_Available data_
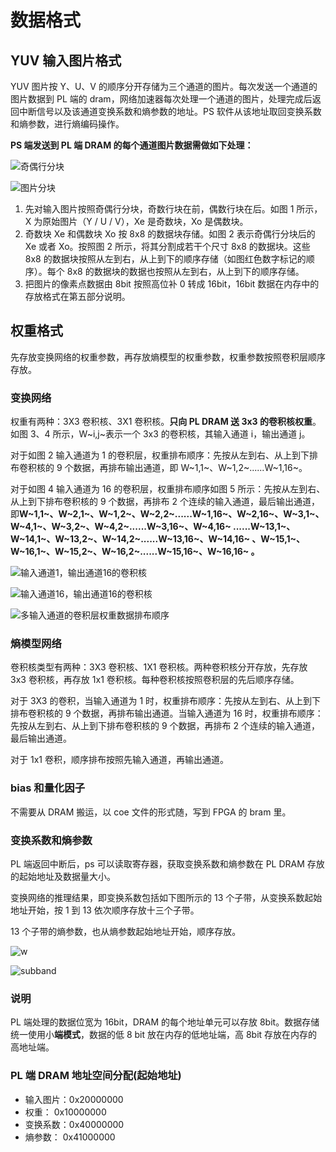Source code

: <!-- markdownlint-disable-file -->

# 数据格式

## YUV 输入图片格式

YUV 图片按 Y、U、V 的顺序分开存储为三个通道的图片。每次发送一个通道的图片数据到 PL 端的 dram，网络加速器每次处理一个通道的图片，处理完成后返回中断信号以及该通道变换系数和熵参数的地址。PS 软件从该地址取回变换系数和熵参数，进行熵编码操作。

**PS 端发送到 PL 端 DRAM 的每个通道图片数据需做如下处理：**

![奇偶行分块](https://github.com/ustc-ivclab/.github/assets/32936898/6972fe62-9b38-4945-b0c8-c60f016d6e0c)

![图片分块](https://github.com/ustc-ivclab/.github/assets/32936898/dc6d74c6-80c8-42ad-86cc-203a16d26e6c)

1. 先对输入图片按照奇偶行分块，奇数行块在前，偶数行块在后。如图 1 所示，X 为原始图片（Y / U / V），Xe 是奇数块，Xo 是偶数块。
2. 奇数块 Xe 和偶数块 Xo 按 8x8 的数据块存储。如图 2 表示奇偶行分块后的 Xe
   或者 Xo。按照图 2 所示，将其分割成若干个尺寸 8x8 的数据块。这些 8x8 的数据块按照从左到右，从上到下的顺序存储（如图红色数字标记的顺序）。每个 8x8 的数据块的数据也按照从左到右，从上到下的顺序存储。
3. 把图片的像素点数据由 8bit 按照高位补 0 转成 16bit，16bit 数据在内存中的存放格式在第五部分说明。

## 权重格式

先存放变换网络的权重参数，再存放熵模型的权重参数，权重参数按照卷积层顺序存放。

### 变换网络

权重有两种：3X3 卷积核、3X1 卷积核。**只向 PL DRAM 送 3x3 的卷积核权重**。如图 3、4 所示，W~i,j~表示一个 3x3 的卷积核，其输入通道 i，输出通道 j。

对于如图 2 输入通道为 1 的卷积层，权重排布顺序：先按从左到右、从上到下排布卷积核的 9 个数据，再排布输出通道，即 W~1,1~、W~1,2~......W~1,16~。

对于如图 4 输入通道为 16 的卷积层，权重排布顺序如图 5 所示：先按从左到右、从上到下排布卷积核的 9 个数据，再排布 2 个连续的输入通道，最后输出通道，即**W~1,1~、W~2,1~、W~1,2~、W~2,2~......W~1,16~、W~2,16~、W~3,1~、W~4,1~、W~3,2~、W~4,2~......W~3,16~、W~4,16~
......W~13,1~、W~14,1~、W~13,2~、W~14,2~......W~13,16~、W~14,16~
、W~15,1~、W~16,1~、W~15,2~、W~16,2~......W~15,16~、W~16,16~ 。**

![输入通道1，输出通道16的卷积核](https://github.com/ustc-ivclab/.github/assets/32936898/58465805-26d3-416e-bab8-9f59f019cee9)

![输入通道16，输出通道16的卷积核](https://github.com/ustc-ivclab/.github/assets/32936898/45ed66f4-da7c-49e9-89aa-1d33d1a3dacd)

![多输入通道的卷积层权重数据排布顺序](https://github.com/ustc-ivclab/.github/assets/32936898/cfe28bbe-f633-406b-93e7-48c1580db842)

### 熵模型网络

卷积核类型有两种：3X3 卷积核、1X1 卷积核。两种卷积核分开存放，先存放 3x3 卷积核，再存放 1x1 卷积核。每种卷积核按照卷积层的先后顺序存储。

对于 3X3 的卷积，当输入通道为 1 时，权重排布顺序：先按从左到右、从上到下排布卷积核的 9 个数据，再排布输出通道。当输入通道为 16 时，权重排布顺序：先按从左到右、从上到下排布卷积核的 9 个数据，再排布 2 个连续的输入通道，最后输出通道。

对于 1x1 卷积，顺序排布按照先输入通道，再输出通道。

### bias 和量化因子

不需要从 DRAM 搬运，以 coe 文件的形式随，写到 FPGA 的 bram 里。

### 变换系数和熵参数

PL 端返回中断后，ps 可以读取寄存器，获取变换系数和熵参数在 PL
DRAM 存放的起始地址及数据量大小。

变换网络的推理结果，即变换系数包括如下图所示的 13 个子带，从变换系数起始地址开始，按 1 到 13 依次顺序存放十三个子带。

13 个子带的熵参数，也从熵参数起始地址开始，顺序存放。

![w](https://github.com/ustc-ivclab/.github/assets/32936898/f4d2aabb-a103-45d7-adea-9aaaae700304)

![subband](https://github.com/Freed-Wu/soc/assets/32936898/74eb461c-e44b-4f5a-bc5b-e0e7bbf8f0f1)

### 说明

PL 端处理的数据位宽为 16bit，DRAM 的每个地址单元可以存放 8bit。数据存储统一使用小**端模式**，数据的低 8
bit 放在内存的低地址端，高 8bit 存放在内存的高地址端。

### PL 端 DRAM 地址空间分配(起始地址)

- 输入图片：0x20000000
- 权重： 0x10000000
- 变换系数：0x40000000
- 熵参数： 0x41000000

_Exercise details_
Write the records out in full, word for word; leave every picture behind.

_Exercise result_
Source code

: <!-- markdownlint-disable-file -->

# 数据格式

## YUV 输入图片格式

YUV 图片按 Y、U、V 的顺序分开存储为三个通道的图片。每次发送一个通道的图片数据到 PL 端的 dram，网络加速器每次处理一个通道的图片，处理完成后返回中断信号以及该通道变换系数和熵参数的地址。PS 软件从该地址取回变换系数和熵参数，进行熵编码操作。

**PS 端发送到 PL 端 DRAM 的每个通道图片数据需做如下处理：**

![奇偶行分块](https://github.com/ustc-ivclab/.github/assets/32936898/6972fe62-9b38-4945-b0c8-c60f016d6e0c)

![图片分块](https://github.com/ustc-ivclab/.github/assets/32936898/dc6d74c6-80c8-42ad-86cc-203a16d26e6c)

1. 先对输入图片按照奇偶行分块，奇数行块在前，偶数行块在后。如图 1 所示，X 为原始图片（Y / U / V），Xe 是奇数块，Xo 是偶数块。
2. 奇数块 Xe 和偶数块 Xo 按 8x8 的数据块存储。如图 2 表示奇偶行分块后的 Xe
   或者 Xo。按照图 2 所示，将其分割成若干个尺寸 8x8 的数据块。这些 8x8 的数据块按照从左到右，从上到下的顺序存储（如图红色数字标记的顺序）。每个 8x8 的数据块的数据也按照从左到右，从上到下的顺序存储。
3. 把图片的像素点数据由 8bit 按照高位补 0 转成 16bit，16bit 数据在内存中的存放格式在第五部分说明。

## 权重格式

先存放变换网络的权重参数，再存放熵模型的权重参数，权重参数按照卷积层顺序存放。

### 变换网络

权重有两种：3X3 卷积核、3X1 卷积核。**只向 PL DRAM 送 3x3 的卷积核权重**。如图 3、4 所示，W~i,j~表示一个 3x3 的卷积核，其输入通道 i，输出通道 j。

对于如图 2 输入通道为 1 的卷积层，权重排布顺序：先按从左到右、从上到下排布卷积核的 9 个数据，再排布输出通道，即 W~1,1~、W~1,2~......W~1,16~。

对于如图 4 输入通道为 16 的卷积层，权重排布顺序如图 5 所示：先按从左到右、从上到下排布卷积核的 9 个数据，再排布 2 个连续的输入通道，最后输出通道，即**W~1,1~、W~2,1~、W~1,2~、W~2,2~......W~1,16~、W~2,16~、W~3,1~、W~4,1~、W~3,2~、W~4,2~......W~3,16~、W~4,16~
......W~13,1~、W~14,1~、W~13,2~、W~14,2~......W~13,16~、W~14,16~
、W~15,1~、W~16,1~、W~15,2~、W~16,2~......W~15,16~、W~16,16~ 。**

![输入通道1，输出通道16的卷积核](https://github.com/ustc-ivclab/.github/assets/32936898/58465805-26d3-416e-bab8-9f59f019cee9)

![输入通道16，输出通道16的卷积核](https://github.com/ustc-ivclab/.github/assets/32936898/45ed66f4-da7c-49e9-89aa-1d33d1a3dacd)

![多输入通道的卷积层权重数据排布顺序](https://github.com/ustc-ivclab/.github/assets/32936898/cfe28bbe-f633-406b-93e7-48c1580db842)

### 熵模型网络

卷积核类型有两种：3X3 卷积核、1X1 卷积核。两种卷积核分开存放，先存放 3x3 卷积核，再存放 1x1 卷积核。每种卷积核按照卷积层的先后顺序存储。

对于 3X3 的卷积，当输入通道为 1 时，权重排布顺序：先按从左到右、从上到下排布卷积核的 9 个数据，再排布输出通道。当输入通道为 16 时，权重排布顺序：先按从左到右、从上到下排布卷积核的 9 个数据，再排布 2 个连续的输入通道，最后输出通道。

对于 1x1 卷积，顺序排布按照先输入通道，再输出通道。

### bias 和量化因子

不需要从 DRAM 搬运，以 coe 文件的形式随，写到 FPGA 的 bram 里。

### 变换系数和熵参数

PL 端返回中断后，ps 可以读取寄存器，获取变换系数和熵参数在 PL
DRAM 存放的起始地址及数据量大小。

变换网络的推理结果，即变换系数包括如下图所示的 13 个子带，从变换系数起始地址开始，按 1 到 13 依次顺序存放十三个子带。

13 个子带的熵参数，也从熵参数起始地址开始，顺序存放。

![w](https://github.com/ustc-ivclab/.github/assets/32936898/f4d2aabb-a103-45d7-adea-9aaaae700304)

![subband](https://github.com/Freed-Wu/soc/assets/32936898/74eb461c-e44b-4f5a-bc5b-e0e7bbf8f0f1)

### 说明

PL 端处理的数据位宽为 16bit，DRAM 的每个地址单元可以存放 8bit。数据存储统一使用小**端模式**，数据的低 8
bit 放在内存的低地址端，高 8bit 存放在内存的高地址端。

### PL 端 DRAM 地址空间分配(起始地址)

- 输入图片：0x20000000
- 权重： 0x10000000
- 变换系数：0x40000000
- 熵参数： 0x41000000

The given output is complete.